=== Work required ===
The lines from the start of the listing through the line containing "### 🧮 Counter App" should be printed exactly, and no other lines should be printed.

=== Dataset records ===
————

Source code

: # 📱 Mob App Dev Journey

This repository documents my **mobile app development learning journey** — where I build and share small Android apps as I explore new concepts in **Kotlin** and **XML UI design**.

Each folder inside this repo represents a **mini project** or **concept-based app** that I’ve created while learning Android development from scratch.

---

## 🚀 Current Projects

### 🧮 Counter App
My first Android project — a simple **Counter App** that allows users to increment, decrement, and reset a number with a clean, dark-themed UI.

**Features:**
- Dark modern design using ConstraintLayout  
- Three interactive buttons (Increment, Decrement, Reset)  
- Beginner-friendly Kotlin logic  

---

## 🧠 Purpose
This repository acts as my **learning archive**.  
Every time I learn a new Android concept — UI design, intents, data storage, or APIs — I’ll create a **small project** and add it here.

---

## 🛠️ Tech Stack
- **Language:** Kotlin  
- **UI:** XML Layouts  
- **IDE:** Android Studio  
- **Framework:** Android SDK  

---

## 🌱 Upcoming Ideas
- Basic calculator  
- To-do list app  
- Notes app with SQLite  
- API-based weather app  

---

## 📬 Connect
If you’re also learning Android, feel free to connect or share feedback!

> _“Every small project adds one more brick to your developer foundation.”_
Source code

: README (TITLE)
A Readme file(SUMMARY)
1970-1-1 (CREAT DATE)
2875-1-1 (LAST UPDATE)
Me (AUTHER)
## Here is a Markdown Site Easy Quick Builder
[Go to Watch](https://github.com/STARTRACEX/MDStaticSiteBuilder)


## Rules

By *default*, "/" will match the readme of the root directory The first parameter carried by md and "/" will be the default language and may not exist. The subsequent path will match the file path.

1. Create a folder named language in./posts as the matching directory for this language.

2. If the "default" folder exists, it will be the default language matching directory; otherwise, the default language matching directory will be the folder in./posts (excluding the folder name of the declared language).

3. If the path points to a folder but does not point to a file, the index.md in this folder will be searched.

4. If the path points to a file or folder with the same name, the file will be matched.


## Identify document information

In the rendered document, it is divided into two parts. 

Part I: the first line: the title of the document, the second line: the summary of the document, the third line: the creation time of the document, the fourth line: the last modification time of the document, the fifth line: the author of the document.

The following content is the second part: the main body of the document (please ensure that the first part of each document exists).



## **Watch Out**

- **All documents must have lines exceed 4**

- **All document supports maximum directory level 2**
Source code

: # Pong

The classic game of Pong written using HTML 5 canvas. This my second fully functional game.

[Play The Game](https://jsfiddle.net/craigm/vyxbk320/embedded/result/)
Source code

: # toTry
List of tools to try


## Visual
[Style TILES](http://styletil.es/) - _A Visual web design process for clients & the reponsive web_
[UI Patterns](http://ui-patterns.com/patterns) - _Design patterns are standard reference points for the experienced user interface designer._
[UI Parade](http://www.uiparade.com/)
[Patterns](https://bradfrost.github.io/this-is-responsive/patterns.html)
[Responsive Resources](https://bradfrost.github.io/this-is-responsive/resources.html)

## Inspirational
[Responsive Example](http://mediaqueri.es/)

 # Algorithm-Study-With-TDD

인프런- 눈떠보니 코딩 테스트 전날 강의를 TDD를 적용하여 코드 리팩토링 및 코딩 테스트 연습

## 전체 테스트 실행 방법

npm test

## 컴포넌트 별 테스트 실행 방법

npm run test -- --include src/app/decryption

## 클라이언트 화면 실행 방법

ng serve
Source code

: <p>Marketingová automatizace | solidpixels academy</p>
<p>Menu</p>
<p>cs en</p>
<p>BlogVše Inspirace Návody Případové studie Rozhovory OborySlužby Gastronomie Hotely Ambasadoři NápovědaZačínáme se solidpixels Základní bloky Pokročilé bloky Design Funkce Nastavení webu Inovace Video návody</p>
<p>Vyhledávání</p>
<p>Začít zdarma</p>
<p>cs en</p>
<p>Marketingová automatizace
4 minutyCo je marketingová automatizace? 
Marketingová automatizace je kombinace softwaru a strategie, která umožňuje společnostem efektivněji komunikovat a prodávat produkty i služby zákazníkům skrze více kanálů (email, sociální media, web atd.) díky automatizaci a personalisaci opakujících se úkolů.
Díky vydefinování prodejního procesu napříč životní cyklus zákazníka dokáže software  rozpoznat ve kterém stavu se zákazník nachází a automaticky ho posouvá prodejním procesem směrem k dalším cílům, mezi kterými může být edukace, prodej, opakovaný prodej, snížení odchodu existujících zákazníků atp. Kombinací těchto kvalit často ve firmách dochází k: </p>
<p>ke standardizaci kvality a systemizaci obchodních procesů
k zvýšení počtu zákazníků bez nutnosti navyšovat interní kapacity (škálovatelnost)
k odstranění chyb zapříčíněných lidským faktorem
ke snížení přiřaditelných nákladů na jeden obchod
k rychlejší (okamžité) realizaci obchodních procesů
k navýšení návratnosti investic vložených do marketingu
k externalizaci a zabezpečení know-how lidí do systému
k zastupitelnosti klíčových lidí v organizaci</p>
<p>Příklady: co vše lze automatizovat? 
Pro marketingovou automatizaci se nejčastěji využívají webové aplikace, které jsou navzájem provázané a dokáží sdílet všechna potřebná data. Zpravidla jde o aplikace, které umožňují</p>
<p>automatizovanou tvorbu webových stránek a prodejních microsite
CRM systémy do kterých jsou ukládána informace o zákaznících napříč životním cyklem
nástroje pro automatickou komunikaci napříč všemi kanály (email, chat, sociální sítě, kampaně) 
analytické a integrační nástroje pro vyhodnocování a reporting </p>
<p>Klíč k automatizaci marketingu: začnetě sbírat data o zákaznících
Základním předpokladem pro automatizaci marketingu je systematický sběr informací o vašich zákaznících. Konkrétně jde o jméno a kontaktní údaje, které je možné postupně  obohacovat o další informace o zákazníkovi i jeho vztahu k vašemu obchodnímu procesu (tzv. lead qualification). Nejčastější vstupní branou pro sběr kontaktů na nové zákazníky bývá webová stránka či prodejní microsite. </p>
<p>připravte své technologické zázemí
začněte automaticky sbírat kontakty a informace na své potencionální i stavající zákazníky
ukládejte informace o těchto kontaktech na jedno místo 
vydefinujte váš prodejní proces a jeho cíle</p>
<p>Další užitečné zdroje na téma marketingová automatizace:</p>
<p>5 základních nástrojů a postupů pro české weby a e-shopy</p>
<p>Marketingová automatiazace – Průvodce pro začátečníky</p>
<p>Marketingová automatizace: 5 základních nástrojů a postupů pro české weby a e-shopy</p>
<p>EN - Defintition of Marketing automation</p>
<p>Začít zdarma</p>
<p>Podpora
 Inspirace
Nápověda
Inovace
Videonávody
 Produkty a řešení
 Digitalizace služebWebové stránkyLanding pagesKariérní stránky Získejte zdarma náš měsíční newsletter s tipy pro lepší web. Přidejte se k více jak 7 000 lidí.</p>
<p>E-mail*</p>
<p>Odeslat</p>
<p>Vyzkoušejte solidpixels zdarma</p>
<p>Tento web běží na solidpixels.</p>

————

=== Answer space ===
Source code

: # 📱 Mob App Dev Journey

This repository documents my **mobile app development learning journey** — where I build and share small Android apps as I explore new concepts in **Kotlin** and **XML UI design**.

Each folder inside this repo represents a **mini project** or **concept-based app** that I’ve created while learning Android development from scratch.

---

## 🚀 Current Projects

### 🧮 Counter App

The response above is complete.